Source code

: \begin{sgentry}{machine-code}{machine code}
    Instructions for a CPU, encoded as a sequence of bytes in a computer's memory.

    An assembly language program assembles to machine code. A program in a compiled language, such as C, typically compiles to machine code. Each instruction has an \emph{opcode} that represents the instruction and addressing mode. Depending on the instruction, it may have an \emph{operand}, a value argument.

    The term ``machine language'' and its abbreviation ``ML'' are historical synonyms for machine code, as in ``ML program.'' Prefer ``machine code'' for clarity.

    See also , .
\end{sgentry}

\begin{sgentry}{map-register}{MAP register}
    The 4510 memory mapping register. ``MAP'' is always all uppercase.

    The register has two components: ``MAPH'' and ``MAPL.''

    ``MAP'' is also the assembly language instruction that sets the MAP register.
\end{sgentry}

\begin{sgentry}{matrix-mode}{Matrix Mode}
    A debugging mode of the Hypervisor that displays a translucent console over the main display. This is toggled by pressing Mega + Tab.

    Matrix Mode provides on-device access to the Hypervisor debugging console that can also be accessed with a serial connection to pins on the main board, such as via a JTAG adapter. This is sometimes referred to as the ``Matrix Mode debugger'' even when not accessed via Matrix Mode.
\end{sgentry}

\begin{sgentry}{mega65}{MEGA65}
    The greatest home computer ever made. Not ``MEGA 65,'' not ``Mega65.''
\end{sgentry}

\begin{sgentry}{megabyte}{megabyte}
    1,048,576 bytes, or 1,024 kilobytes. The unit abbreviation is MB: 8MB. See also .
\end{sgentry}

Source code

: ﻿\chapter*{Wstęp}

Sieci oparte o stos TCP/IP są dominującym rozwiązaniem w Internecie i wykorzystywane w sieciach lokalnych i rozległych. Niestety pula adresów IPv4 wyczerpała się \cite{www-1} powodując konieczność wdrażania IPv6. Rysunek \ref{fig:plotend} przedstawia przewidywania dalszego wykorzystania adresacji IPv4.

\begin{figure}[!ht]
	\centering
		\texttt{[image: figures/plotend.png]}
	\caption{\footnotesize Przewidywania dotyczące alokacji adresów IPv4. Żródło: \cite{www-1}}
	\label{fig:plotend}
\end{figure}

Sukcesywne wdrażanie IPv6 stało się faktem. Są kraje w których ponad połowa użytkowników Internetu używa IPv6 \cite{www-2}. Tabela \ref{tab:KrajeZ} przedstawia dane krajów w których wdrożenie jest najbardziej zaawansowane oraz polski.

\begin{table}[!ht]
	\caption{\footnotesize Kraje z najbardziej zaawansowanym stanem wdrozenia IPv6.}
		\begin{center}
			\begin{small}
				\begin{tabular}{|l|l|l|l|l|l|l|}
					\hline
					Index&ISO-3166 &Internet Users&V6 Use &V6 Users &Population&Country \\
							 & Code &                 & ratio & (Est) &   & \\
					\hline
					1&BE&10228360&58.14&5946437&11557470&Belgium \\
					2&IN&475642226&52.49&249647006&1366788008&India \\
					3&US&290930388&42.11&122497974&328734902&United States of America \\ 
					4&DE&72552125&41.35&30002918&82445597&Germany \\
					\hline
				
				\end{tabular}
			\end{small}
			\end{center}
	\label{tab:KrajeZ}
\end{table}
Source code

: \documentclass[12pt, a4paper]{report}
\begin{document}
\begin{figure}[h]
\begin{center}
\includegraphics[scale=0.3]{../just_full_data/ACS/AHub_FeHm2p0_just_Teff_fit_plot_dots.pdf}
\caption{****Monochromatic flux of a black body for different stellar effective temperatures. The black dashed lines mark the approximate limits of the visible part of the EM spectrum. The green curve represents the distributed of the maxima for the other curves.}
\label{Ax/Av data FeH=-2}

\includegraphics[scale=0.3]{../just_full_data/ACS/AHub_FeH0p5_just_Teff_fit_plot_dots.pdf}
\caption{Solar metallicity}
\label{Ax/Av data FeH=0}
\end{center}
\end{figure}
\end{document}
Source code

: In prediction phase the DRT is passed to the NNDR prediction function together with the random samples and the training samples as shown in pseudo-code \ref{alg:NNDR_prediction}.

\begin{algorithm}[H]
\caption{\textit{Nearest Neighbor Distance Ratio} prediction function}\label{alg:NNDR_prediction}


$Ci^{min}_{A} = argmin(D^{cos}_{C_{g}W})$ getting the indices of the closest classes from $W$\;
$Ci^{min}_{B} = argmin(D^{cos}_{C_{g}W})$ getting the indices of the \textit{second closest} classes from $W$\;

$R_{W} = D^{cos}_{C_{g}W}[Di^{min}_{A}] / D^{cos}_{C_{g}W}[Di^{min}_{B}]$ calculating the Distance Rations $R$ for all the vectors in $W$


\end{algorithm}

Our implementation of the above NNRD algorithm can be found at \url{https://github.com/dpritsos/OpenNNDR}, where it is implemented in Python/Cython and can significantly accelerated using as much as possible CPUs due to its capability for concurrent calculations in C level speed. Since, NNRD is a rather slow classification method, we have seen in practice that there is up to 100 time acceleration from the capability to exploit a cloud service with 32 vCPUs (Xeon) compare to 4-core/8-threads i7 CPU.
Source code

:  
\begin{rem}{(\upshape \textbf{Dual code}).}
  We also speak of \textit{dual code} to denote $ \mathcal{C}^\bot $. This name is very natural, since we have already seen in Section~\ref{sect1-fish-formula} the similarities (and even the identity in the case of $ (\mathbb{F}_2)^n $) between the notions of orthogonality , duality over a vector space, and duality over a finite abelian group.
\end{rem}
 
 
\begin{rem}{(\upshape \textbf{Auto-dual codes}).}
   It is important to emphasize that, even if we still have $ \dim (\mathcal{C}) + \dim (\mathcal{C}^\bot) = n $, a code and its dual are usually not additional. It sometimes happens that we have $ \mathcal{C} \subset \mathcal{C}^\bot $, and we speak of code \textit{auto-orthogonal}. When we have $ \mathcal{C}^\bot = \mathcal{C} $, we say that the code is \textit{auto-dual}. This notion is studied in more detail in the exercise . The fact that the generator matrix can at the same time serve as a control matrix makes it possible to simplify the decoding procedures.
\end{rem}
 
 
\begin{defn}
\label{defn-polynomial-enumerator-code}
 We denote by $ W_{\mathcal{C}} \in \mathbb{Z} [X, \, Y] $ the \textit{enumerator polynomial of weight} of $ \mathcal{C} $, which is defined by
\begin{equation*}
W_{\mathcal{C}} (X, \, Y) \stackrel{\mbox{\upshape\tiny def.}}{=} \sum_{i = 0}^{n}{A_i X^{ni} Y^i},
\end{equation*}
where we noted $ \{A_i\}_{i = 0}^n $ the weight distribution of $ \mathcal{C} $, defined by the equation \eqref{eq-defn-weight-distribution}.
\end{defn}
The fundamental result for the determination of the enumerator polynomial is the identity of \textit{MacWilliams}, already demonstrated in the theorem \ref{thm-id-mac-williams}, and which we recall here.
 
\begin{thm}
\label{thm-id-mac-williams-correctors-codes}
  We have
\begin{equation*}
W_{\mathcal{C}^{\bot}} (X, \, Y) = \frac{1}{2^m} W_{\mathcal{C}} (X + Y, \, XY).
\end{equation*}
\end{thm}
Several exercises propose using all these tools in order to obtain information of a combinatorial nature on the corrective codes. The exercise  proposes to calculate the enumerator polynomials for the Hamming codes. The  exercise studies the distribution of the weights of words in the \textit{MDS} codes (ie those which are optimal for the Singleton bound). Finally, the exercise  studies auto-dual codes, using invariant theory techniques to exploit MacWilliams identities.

○ ○ ○ ○ ○ ○ ○

_WHAT YOU NEED TO DO_
Retype each record exactly, leaving nothing out.

_SOLUTION TO THE PROBLEM_
Source code

: \begin{sgentry}{machine-code}{machine code}
    Instructions for a CPU, encoded as a sequence of bytes in a computer's memory.

    An assembly language program assembles to machine code. A program in a compiled language, such as C, typically compiles to machine code. Each instruction has an \emph{opcode} that represents the instruction and addressing mode. Depending on the instruction, it may have an \emph{operand}, a value argument.

    The term ``machine language'' and its abbreviation ``ML'' are historical synonyms for machine code, as in ``ML program.'' Prefer ``machine code'' for clarity.

    See also , .
\end{sgentry}

\begin{sgentry}{map-register}{MAP register}
    The 4510 memory mapping register. ``MAP'' is always all uppercase.

    The register has two components: ``MAPH'' and ``MAPL.''

    ``MAP'' is also the assembly language instruction that sets the MAP register.
\end{sgentry}

\begin{sgentry}{matrix-mode}{Matrix Mode}
    A debugging mode of the Hypervisor that displays a translucent console over the main display. This is toggled by pressing Mega + Tab.

    Matrix Mode provides on-device access to the Hypervisor debugging console that can also be accessed with a serial connection to pins on the main board, such as via a JTAG adapter. This is sometimes referred to as the ``Matrix Mode debugger'' even when not accessed via Matrix Mode.
\end{sgentry}

\begin{sgentry}{mega65}{MEGA65}
    The greatest home computer ever made. Not ``MEGA 65,'' not ``Mega65.''
\end{sgentry}

\begin{sgentry}{megabyte}{megabyte}
    1,048,576 bytes, or 1,024 kilobytes. The unit abbreviation is MB: 8MB. See also .
\end{sgentry}

Source code

: ﻿\chapter*{Wstęp}

Sieci oparte o stos TCP/IP są dominującym rozwiązaniem w Internecie i wykorzystywane w sieciach lokalnych i rozległych. Niestety pula adresów IPv4 wyczerpała się \cite{www-1} powodując konieczność wdrażania IPv6. Rysunek \ref{fig:plotend} przedstawia przewidywania dalszego wykorzystania adresacji IPv4.

\begin{figure}[!ht]
	\centering
		\texttt{[image: figures/plotend.png]}
	\caption{\footnotesize Przewidywania dotyczące alokacji adresów IPv4. Żródło: \cite{www-1}}
	\label{fig:plotend}
\end{figure}

Sukcesywne wdrażanie IPv6 stało się faktem. Są kraje w których ponad połowa użytkowników Internetu używa IPv6 \cite{www-2}. Tabela \ref{tab:KrajeZ} przedstawia dane krajów w których wdrożenie jest najbardziej zaawansowane oraz polski.

\begin{table}[!ht]
	\caption{\footnotesize Kraje z najbardziej zaawansowanym stanem wdrozenia IPv6.}
		\begin{center}
			\begin{small}
				\begin{tabular}{|l|l|l|l|l|l|l|}
					\hline
					Index&ISO-3166 &Internet Users&V6 Use &V6 Users &Population&Country \\
							 & Code &                 & ratio & (Est) &   & \\
					\hline
					1&BE&10228360&58.14&5946437&11557470&Belgium \\
					2&IN&475642226&52.49&249647006&1366788008&India \\
					3&US&290930388&42.11&122497974&328734902&United States of America \\ 
					4&DE&72552125&41.35&30002918&82445597&Germany \\
					\hline
				
				\end{tabular}
			\end{small}
			\end{center}
	\label{tab:KrajeZ}
\end{table}
Source code

: \documentclass[12pt, a4paper]{report}
\begin{document}
\begin{figure}[h]
\begin{center}
\includegraphics[scale=0.3]{../just_full_data/ACS/AHub_FeHm2p0_just_Teff_fit_plot_dots.pdf}
\caption{****Monochromatic flux of a black body for different stellar effective temperatures. The black dashed lines mark the approximate limits of the visible part of the EM spectrum. The green curve represents the distributed of the maxima for the other curves.}
\label{Ax/Av data FeH=-2}

\includegraphics[scale=0.3]{../just_full_data/ACS/AHub_FeH0p5_just_Teff_fit_plot_dots.pdf}
\caption{Solar metallicity}
\label{Ax/Av data FeH=0}
\end{center}
\end{figure}
\end{document}
Source code

: In prediction phase the DRT is passed to the NNDR prediction function together with the random samples and the training samples as shown in pseudo-code \ref{alg:NNDR_prediction}.

\begin{algorithm}[H]
\caption{\textit{Nearest Neighbor Distance Ratio} prediction function}\label{alg:NNDR_prediction}


$Ci^{min}_{A} = argmin(D^{cos}_{C_{g}W})$ getting the indices of the closest classes from $W$\;
$Ci^{min}_{B} = argmin(D^{cos}_{C_{g}W})$ getting the indices of the \textit{second closest} classes from $W$\;

$R_{W} = D^{cos}_{C_{g}W}[Di^{min}_{A}] / D^{cos}_{C_{g}W}[Di^{min}_{B}]$ calculating the Distance Rations $R$ for all the vectors in $W$


\end{algorithm}

Our implementation of the above NNRD algorithm can be found at \url{https://github.com/dpritsos/OpenNNDR}, where it is implemented in Python/Cython and can significantly accelerated using as much as possible CPUs due to its capability for concurrent calculations in C level speed. Since, NNRD is a rather slow classification method, we have seen in practice that there is up to 100 time acceleration from the capability to exploit a cloud service with 32 vCPUs (Xeon) compare to 4-core/8-threads i7 CPU.
Source code

:  
\begin{rem}{(\upshape \textbf{Dual code}).}
  We also speak of \textit{dual code} to denote $ \mathcal{C}^\bot $. This name is very natural, since we have already seen in Section~\ref{sect1-fish-formula} the similarities (and even the identity in the case of $ (\mathbb{F}_2)^n $) between the notions of orthogonality , duality over a vector space, and duality over a finite abelian group.
\end{rem}
 
 
\begin{rem}{(\upshape \textbf{Auto-dual codes}).}
   It is important to emphasize that, even if we still have $ \dim (\mathcal{C}) + \dim (\mathcal{C}^\bot) = n $, a code and its dual are usually not additional. It sometimes happens that we have $ \mathcal{C} \subset \mathcal{C}^\bot $, and we speak of code \textit{auto-orthogonal}. When we have $ \mathcal{C}^\bot = \mathcal{C} $, we say that the code is \textit{auto-dual}. This notion is studied in more detail in the exercise . The fact that the generator matrix can at the same time serve as a control matrix makes it possible to simplify the decoding procedures.
\end{rem}
 
 
\begin{defn}
\label{defn-polynomial-enumerator-code}
 We denote by $ W_{\mathcal{C}} \in \mathbb{Z} [X, \, Y] $ the \textit{enumerator polynomial of weight} of $ \mathcal{C} $, which is defined by
\begin{equation*}
W_{\mathcal{C}} (X, \, Y) \stackrel{\mbox{\upshape\tiny def.}}{=} \sum_{i = 0}^{n}{A_i X^{ni} Y^i},
\end{equation*}
where we noted $ \{A_i\}_{i = 0}^n $ the weight distribution of $ \mathcal{C} $, defined by the equation \eqref{eq-defn-weight-distribution}.
\end{defn}
The fundamental result for the determination of the enumerator polynomial is the identity of \textit{MacWilliams}, already demonstrated in the theorem \ref{thm-id-mac-williams}, and which we recall here.
 
\begin{thm}
\label{thm-id-mac-williams-correctors-codes}
  We have
\begin{equation*}
W_{\mathcal{C}^{\bot}} (X, \, Y) = \frac{1}{2^m} W_{\mathcal{C}} (X + Y, \, XY).
\end{equation*}
\end{thm}
Several exercises propose using all these tools in order to obtain information of a combinatorial nature on the corrective codes. The exercise  proposes to calculate the enumerator polynomials for the Hamming codes. The  exercise studies the distribution of the weights of words in the \textit{MDS} codes (ie those which are optimal for the Singleton bound). Finally, the exercise  studies auto-dual codes, using invariant theory techniques to exploit MacWilliams identities.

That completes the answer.